## EXERCISE MATERIAL

----------

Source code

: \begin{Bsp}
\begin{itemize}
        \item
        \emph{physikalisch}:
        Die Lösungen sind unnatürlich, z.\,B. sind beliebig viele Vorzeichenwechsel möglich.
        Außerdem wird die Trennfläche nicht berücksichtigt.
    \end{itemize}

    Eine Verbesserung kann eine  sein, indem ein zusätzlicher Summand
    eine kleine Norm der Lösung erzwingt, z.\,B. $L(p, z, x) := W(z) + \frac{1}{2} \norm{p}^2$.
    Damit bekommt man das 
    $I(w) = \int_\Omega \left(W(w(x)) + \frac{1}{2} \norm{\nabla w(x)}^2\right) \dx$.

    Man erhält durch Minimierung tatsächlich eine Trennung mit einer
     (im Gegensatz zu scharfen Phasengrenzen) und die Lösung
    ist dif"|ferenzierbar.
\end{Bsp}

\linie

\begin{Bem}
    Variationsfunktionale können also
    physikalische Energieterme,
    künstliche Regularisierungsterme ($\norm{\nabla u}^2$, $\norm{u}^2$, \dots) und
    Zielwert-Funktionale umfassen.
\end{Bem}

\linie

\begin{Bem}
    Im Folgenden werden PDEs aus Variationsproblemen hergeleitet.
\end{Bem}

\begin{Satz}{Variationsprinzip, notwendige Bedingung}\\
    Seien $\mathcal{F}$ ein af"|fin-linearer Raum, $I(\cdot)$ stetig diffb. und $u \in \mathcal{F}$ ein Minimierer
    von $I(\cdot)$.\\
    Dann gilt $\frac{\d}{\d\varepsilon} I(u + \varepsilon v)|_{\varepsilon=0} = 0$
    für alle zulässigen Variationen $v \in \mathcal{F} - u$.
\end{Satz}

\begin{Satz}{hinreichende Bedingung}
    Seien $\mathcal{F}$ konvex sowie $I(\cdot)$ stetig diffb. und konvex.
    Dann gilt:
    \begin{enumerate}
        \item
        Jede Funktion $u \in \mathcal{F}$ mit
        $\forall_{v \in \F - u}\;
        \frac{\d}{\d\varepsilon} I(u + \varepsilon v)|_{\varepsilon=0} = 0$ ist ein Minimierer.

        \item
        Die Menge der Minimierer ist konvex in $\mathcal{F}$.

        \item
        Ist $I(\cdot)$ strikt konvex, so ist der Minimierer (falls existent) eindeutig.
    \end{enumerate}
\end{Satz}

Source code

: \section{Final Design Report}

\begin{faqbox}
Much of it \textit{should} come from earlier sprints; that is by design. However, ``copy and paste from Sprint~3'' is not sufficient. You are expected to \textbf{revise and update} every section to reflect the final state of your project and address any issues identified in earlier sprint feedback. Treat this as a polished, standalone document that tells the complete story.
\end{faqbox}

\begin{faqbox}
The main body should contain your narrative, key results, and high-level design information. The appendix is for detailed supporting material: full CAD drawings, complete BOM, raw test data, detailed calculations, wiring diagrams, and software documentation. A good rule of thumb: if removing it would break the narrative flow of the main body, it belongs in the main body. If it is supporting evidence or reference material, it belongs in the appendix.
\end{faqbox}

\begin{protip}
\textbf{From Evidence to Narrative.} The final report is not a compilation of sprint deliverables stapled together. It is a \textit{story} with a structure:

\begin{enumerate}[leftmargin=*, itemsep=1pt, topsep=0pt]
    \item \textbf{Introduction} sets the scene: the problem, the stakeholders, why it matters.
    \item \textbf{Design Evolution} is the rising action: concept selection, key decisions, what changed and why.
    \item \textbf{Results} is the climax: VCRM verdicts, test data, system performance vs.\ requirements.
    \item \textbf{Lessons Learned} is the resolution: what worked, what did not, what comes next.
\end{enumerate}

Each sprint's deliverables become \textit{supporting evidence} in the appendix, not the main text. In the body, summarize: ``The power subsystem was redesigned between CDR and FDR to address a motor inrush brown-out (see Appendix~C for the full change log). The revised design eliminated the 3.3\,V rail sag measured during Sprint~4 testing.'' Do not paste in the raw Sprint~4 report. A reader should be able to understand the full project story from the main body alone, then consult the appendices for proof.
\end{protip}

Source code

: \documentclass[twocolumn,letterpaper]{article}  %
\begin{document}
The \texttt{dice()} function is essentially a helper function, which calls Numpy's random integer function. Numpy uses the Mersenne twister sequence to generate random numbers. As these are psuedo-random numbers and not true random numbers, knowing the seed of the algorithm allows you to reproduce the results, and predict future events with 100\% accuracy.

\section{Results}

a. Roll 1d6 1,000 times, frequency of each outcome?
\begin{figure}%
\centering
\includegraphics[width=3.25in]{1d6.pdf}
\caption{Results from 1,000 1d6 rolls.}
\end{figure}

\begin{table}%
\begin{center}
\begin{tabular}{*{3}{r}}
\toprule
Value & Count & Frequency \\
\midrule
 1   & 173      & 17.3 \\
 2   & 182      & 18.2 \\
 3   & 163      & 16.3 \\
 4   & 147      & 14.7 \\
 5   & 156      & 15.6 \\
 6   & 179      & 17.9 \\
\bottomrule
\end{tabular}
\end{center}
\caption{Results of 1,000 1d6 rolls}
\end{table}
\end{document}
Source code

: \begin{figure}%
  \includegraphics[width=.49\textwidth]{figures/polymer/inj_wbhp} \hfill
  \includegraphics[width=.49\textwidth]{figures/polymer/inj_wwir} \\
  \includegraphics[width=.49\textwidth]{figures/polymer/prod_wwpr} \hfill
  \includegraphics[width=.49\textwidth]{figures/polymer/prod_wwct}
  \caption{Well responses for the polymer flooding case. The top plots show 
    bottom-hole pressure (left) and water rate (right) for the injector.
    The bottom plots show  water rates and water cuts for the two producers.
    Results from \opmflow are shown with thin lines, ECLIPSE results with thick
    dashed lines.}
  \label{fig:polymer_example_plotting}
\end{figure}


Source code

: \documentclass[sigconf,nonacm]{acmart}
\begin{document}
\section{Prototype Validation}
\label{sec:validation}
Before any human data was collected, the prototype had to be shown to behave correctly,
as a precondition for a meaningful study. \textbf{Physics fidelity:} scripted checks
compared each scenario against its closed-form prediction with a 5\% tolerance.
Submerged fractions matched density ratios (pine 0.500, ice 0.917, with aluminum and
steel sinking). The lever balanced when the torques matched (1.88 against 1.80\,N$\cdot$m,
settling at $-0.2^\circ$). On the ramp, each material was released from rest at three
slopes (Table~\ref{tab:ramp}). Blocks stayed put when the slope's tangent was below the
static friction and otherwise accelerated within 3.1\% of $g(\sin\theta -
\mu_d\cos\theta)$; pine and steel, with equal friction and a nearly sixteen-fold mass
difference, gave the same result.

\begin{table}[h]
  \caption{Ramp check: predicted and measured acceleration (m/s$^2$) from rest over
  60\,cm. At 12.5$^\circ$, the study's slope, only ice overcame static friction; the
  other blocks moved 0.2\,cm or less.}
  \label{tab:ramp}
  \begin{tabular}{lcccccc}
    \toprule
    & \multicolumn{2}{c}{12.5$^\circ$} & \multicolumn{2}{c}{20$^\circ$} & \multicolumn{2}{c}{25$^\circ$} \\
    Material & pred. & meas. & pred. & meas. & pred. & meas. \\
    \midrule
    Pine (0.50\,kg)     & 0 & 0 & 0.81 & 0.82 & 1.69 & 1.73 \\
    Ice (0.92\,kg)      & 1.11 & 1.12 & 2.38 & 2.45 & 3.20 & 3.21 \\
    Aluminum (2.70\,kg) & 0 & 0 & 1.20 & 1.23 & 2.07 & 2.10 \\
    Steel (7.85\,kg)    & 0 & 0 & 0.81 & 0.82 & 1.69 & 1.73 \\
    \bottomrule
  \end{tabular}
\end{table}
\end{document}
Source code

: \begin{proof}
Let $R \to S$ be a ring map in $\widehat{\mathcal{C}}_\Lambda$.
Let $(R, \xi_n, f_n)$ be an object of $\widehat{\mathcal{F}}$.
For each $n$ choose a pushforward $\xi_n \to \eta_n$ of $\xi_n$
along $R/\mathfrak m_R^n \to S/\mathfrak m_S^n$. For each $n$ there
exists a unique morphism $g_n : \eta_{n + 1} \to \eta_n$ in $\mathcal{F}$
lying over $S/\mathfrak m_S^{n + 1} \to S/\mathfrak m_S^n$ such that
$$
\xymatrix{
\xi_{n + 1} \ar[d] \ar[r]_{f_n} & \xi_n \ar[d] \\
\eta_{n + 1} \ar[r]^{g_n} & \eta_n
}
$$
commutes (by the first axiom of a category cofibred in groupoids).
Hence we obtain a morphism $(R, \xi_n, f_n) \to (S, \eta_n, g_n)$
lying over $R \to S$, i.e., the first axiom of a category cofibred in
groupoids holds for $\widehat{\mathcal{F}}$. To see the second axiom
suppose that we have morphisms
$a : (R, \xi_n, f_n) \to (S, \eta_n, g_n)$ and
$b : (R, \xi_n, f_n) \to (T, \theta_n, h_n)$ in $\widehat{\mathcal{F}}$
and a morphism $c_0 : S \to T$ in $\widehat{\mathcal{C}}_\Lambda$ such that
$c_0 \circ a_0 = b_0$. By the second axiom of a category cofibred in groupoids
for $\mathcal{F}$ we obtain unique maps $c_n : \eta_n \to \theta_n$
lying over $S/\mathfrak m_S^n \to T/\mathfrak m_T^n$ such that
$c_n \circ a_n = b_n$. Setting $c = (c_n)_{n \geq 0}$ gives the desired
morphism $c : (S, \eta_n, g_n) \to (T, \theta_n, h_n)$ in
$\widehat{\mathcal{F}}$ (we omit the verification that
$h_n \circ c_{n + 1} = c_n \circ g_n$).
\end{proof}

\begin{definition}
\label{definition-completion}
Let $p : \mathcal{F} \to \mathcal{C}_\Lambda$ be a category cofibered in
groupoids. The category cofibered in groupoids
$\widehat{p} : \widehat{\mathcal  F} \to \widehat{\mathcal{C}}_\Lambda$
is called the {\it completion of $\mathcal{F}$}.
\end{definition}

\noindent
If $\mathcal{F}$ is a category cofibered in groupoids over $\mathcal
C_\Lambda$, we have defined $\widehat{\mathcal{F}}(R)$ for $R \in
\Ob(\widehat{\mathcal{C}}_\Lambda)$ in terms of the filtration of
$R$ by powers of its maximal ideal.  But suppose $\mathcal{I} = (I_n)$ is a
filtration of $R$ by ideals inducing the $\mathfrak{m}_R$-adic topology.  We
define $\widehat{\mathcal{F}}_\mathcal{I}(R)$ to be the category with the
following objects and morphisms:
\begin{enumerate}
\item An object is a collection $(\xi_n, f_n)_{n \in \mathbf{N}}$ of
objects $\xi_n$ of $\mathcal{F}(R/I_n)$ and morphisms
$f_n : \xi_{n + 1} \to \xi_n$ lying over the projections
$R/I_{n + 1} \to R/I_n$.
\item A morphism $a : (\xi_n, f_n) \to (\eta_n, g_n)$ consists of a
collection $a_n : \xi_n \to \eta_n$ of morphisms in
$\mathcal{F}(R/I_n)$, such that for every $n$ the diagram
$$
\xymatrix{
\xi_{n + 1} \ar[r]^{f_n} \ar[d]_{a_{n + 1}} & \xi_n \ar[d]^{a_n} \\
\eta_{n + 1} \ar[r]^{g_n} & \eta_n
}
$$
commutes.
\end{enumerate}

----------

## REQUIRED ACTION
Copy out whichever lines of the listing contain the word "right".

## SOLVED PROBLEM
    $I(w) = \int_\Omega \left(W(w(x)) + \frac{1}{2} \norm{\nabla w(x)}^2\right) \dx$.
    bottom-hole pressure (left) and water rate (right) for the injector.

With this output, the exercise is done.